Hewlett Packard is no startup, but they made a typical startup screw-up — with a lot more zeroes. In 2011, HP spent about $11 billion to buy software company, Autonomy. By 2012, HP said that it finally discovered that Autonomy had cooked its books, artificially inflating Autonomy’s value. Then, HP took a write-off of almost $9 billion, which is a lot for some people. Maybe it’s just me, but if you’re going to look for problems, check before you wire the other guy your $11 billion. Just saying.
A Starter Kit For Treating Entrepreneur Sickness:
- Money: Entrepreneurs don’t actually max out 20 credit cards, raise another $100k on Kickstarter, hit Good Morning Portland for free publicity and then go IPO. That’s like a hooker dreaming about being Pretty Woman. Dream all you want.

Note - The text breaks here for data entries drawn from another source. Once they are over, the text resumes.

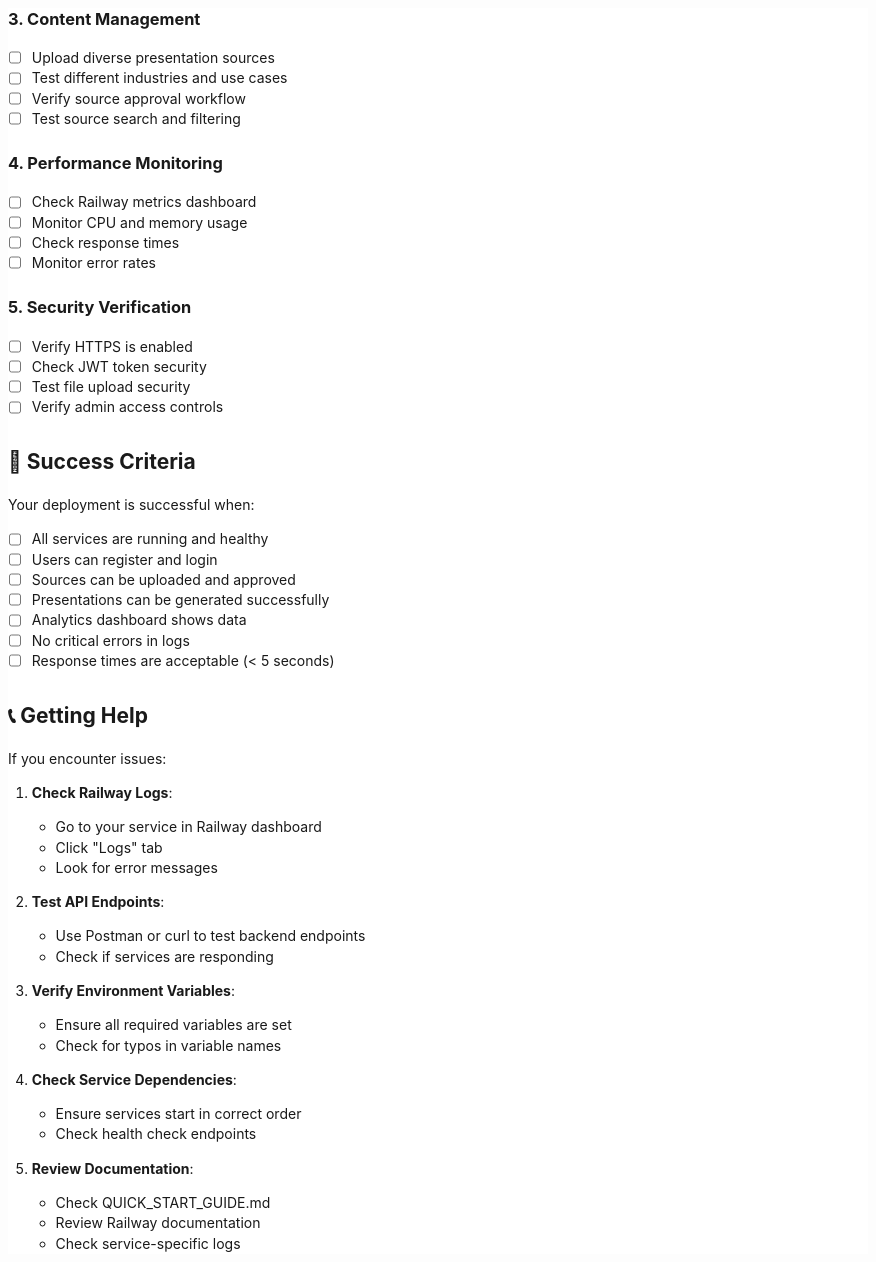 ### 3. Content Management
- [ ] Upload diverse presentation sources
- [ ] Test different industries and use cases
- [ ] Verify source approval workflow
- [ ] Test source search and filtering

### 4. Performance Monitoring
- [ ] Check Railway metrics dashboard
- [ ] Monitor CPU and memory usage
- [ ] Check response times
- [ ] Monitor error rates

### 5. Security Verification
- [ ] Verify HTTPS is enabled
- [ ] Check JWT token security
- [ ] Test file upload security
- [ ] Verify admin access controls

## 🎯 Success Criteria

Your deployment is successful when:
- [ ] All services are running and healthy
- [ ] Users can register and login
- [ ] Sources can be uploaded and approved
- [ ] Presentations can be generated successfully
- [ ] Analytics dashboard shows data
- [ ] No critical errors in logs
- [ ] Response times are acceptable (< 5 seconds)

## 📞 Getting Help

If you encounter issues:

1. **Check Railway Logs**:
   - Go to your service in Railway dashboard
   - Click "Logs" tab
   - Look for error messages

2. **Test API Endpoints**:
   - Use Postman or curl to test backend endpoints
   - Check if services are responding

3. **Verify Environment Variables**:
   - Ensure all required variables are set
   - Check for typos in variable names

4. **Check Service Dependencies**:
   - Ensure services start in correct order
   - Check health check endpoints

5. **Review Documentation**:
   - Check QUICK_START_GUIDE.md
   - Review Railway documentation
   - Check service-specific logs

If you want any reasonable chance of success, you need to start with enough money to do things the right way. Otherwise, you’re just borrowing a parachute that you have to give back halfway through the skydive.
- Reality: “Fake it till you make it” is a myth. Pretending you’re successful is still just pretending. Create a business plan that your parents like.
- Prep: Put your imagination to work on what can go wrong. That doesn’t mean worry. It means being cautious. It means managing risk. It means seeing as much value in limiting the downside as there is in shooting for the stars.
- Guidance: You may be brilliant. But, get an advisory board, a wise mentor, or an attorney who has seen it all and can share their wisdom.
Above all else, if you can’t control your weaknesses, create a business and team that will tie you to the mast.